The problem
Report how many lines in the entries below hold the word "start". Your answer is that number alone.

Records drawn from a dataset
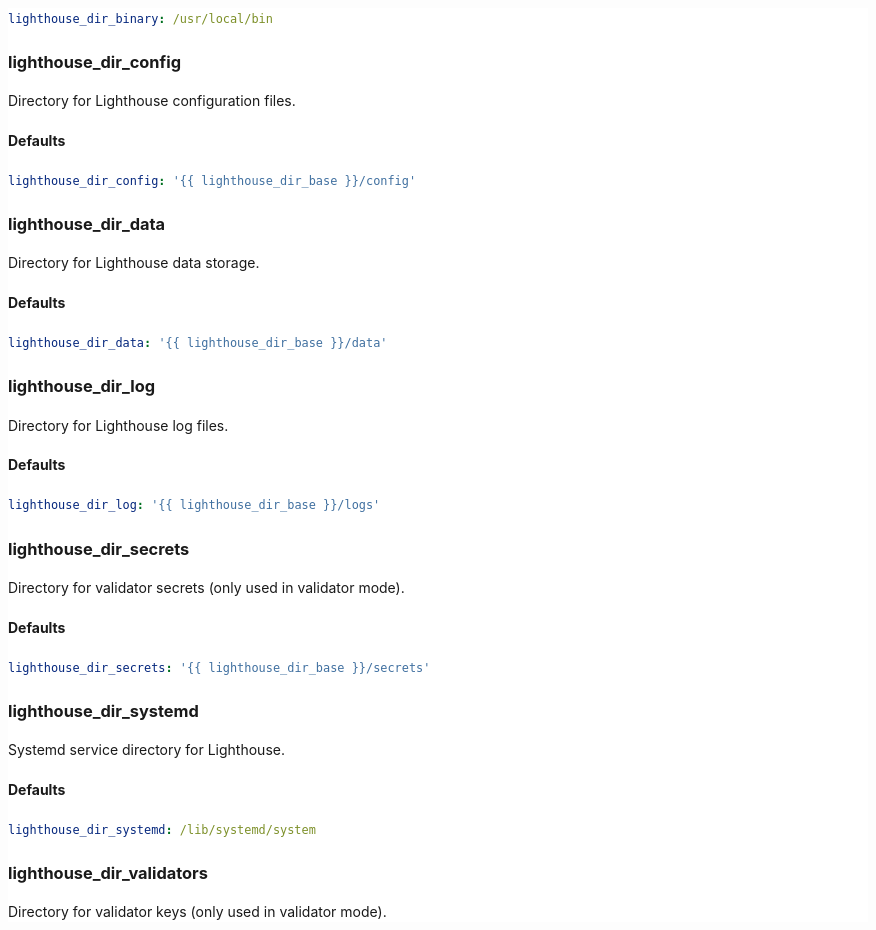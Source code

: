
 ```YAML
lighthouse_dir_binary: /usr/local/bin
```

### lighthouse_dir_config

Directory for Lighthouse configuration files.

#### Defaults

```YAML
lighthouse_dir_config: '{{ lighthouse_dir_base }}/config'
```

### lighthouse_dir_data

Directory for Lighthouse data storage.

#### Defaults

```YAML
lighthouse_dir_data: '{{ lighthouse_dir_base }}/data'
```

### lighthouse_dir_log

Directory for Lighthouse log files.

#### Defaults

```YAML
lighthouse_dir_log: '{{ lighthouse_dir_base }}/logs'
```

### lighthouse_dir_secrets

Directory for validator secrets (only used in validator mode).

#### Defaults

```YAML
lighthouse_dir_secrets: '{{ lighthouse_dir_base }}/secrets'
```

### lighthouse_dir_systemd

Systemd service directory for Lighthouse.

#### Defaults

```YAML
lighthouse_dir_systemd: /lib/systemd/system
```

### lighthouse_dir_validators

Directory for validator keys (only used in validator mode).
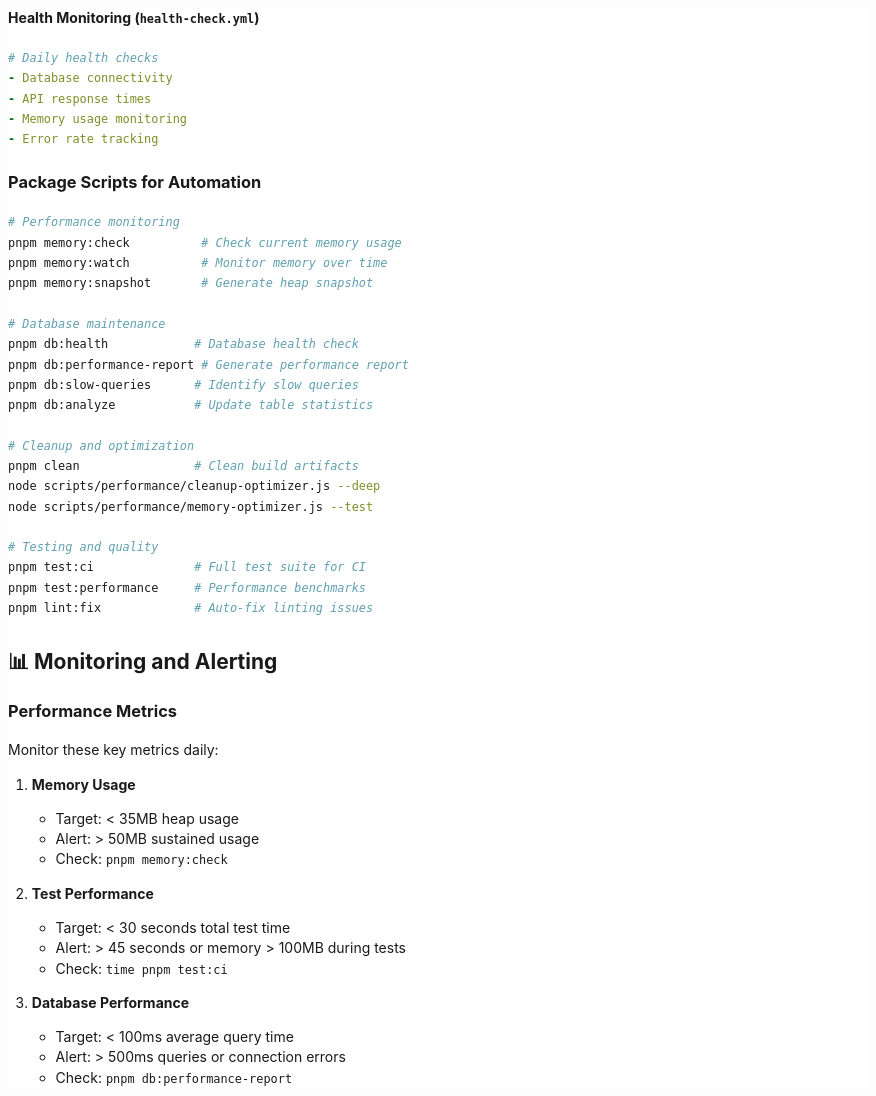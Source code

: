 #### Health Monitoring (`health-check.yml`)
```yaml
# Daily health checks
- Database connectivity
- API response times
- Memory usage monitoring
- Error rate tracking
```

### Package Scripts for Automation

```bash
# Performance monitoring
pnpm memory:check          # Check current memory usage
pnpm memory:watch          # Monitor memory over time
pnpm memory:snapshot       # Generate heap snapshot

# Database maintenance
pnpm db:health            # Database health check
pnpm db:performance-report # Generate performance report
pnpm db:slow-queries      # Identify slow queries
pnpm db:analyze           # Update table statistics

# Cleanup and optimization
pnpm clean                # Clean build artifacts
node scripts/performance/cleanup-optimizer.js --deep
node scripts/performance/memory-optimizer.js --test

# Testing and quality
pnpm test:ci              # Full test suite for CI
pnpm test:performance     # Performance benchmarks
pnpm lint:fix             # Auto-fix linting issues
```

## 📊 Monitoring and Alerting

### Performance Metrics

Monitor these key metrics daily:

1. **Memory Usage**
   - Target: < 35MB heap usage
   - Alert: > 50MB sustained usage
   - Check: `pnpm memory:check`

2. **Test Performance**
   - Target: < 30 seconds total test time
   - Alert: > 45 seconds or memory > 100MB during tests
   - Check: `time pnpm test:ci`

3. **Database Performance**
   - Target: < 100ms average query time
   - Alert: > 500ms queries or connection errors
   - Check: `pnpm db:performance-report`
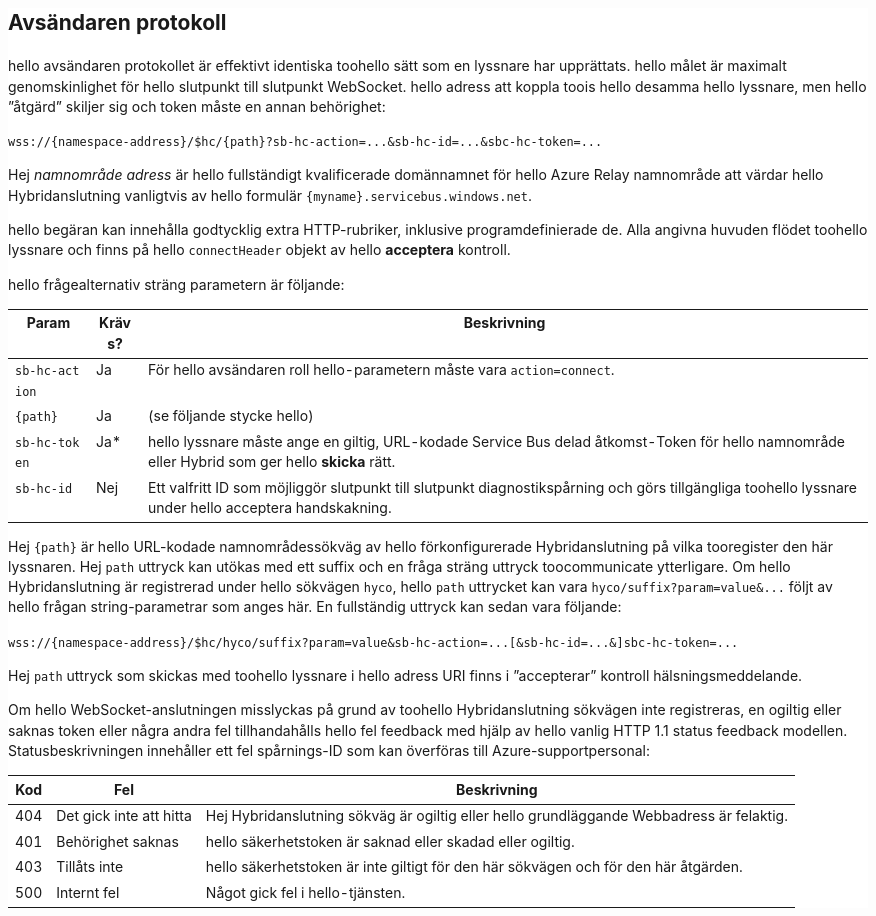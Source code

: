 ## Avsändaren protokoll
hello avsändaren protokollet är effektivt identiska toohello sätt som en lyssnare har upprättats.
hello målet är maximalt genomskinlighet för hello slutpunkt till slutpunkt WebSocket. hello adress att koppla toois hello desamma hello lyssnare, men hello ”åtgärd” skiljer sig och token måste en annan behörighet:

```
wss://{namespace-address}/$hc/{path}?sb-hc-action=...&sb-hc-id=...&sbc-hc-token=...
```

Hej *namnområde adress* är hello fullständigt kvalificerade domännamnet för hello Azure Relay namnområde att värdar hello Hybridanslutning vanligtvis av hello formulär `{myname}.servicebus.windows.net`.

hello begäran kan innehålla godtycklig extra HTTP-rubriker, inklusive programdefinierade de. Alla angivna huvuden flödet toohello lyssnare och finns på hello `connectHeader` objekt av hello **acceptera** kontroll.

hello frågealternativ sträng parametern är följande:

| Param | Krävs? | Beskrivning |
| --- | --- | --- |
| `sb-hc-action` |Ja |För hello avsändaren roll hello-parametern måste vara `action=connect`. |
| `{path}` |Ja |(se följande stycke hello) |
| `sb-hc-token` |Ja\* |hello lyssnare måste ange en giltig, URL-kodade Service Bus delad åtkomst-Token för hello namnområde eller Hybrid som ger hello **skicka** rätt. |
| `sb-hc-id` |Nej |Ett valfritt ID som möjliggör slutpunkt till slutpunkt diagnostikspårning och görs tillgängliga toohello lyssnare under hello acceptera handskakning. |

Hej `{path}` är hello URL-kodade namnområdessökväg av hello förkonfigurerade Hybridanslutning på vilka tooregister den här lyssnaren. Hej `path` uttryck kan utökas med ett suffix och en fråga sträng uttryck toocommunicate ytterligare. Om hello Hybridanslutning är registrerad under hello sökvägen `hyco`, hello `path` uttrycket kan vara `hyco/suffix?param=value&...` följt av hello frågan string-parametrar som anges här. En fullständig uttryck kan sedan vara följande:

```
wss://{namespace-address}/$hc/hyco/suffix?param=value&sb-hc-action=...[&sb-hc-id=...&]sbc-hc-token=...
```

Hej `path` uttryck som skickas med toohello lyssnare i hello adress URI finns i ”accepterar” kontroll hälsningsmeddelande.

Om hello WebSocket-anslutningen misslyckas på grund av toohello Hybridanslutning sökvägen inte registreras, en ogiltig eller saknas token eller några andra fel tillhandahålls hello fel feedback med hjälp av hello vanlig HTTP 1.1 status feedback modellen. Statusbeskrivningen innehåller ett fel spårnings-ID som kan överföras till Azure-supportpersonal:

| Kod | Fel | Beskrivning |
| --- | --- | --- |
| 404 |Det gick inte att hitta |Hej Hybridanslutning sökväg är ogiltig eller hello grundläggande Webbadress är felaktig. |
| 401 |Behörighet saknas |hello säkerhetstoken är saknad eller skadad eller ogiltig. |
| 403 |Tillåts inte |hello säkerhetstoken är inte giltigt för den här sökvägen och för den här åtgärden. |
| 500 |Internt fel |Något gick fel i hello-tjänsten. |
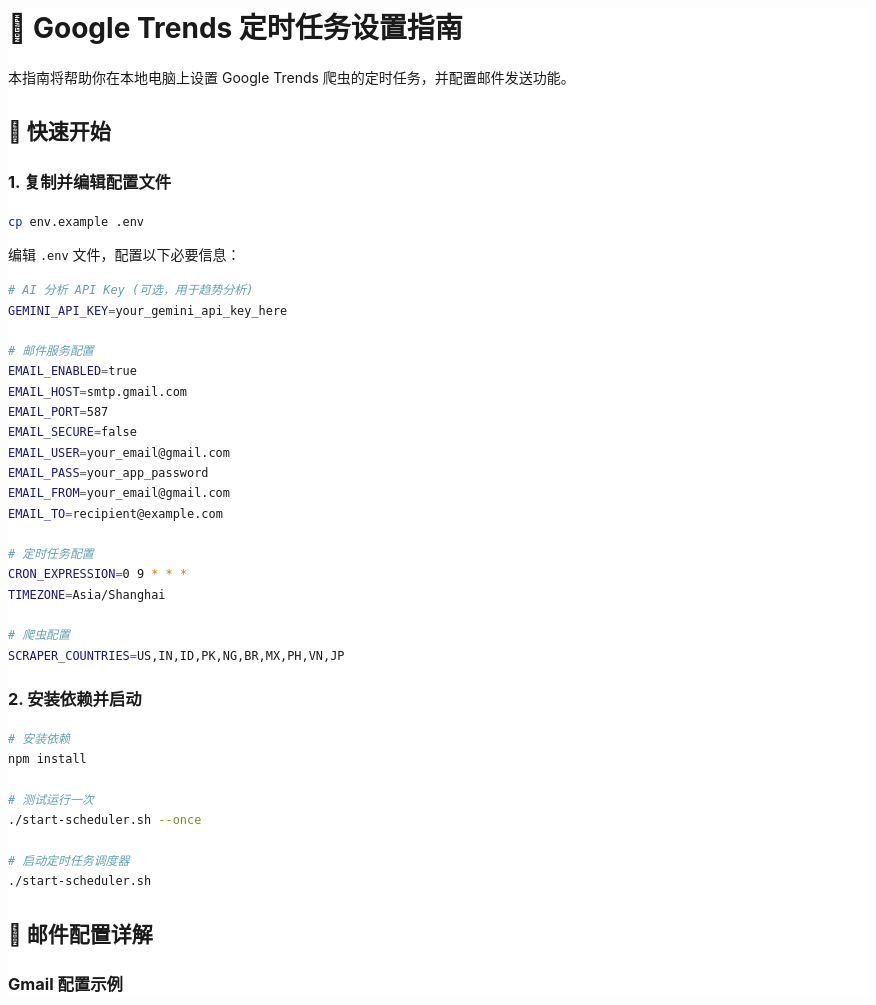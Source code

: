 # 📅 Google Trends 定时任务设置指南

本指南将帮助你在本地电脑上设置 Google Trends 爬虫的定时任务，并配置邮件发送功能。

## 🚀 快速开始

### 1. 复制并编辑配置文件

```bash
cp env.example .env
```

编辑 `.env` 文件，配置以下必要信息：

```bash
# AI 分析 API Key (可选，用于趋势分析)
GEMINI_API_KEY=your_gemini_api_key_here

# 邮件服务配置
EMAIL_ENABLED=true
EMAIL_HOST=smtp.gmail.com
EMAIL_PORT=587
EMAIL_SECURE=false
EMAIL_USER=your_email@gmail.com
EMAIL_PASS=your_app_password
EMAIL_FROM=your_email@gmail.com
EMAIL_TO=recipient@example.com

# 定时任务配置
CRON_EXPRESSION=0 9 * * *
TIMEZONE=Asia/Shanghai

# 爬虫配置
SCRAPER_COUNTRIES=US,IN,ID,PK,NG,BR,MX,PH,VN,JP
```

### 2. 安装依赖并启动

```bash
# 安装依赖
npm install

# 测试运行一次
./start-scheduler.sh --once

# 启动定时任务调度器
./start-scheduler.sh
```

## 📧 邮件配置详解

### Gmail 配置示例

Response area
2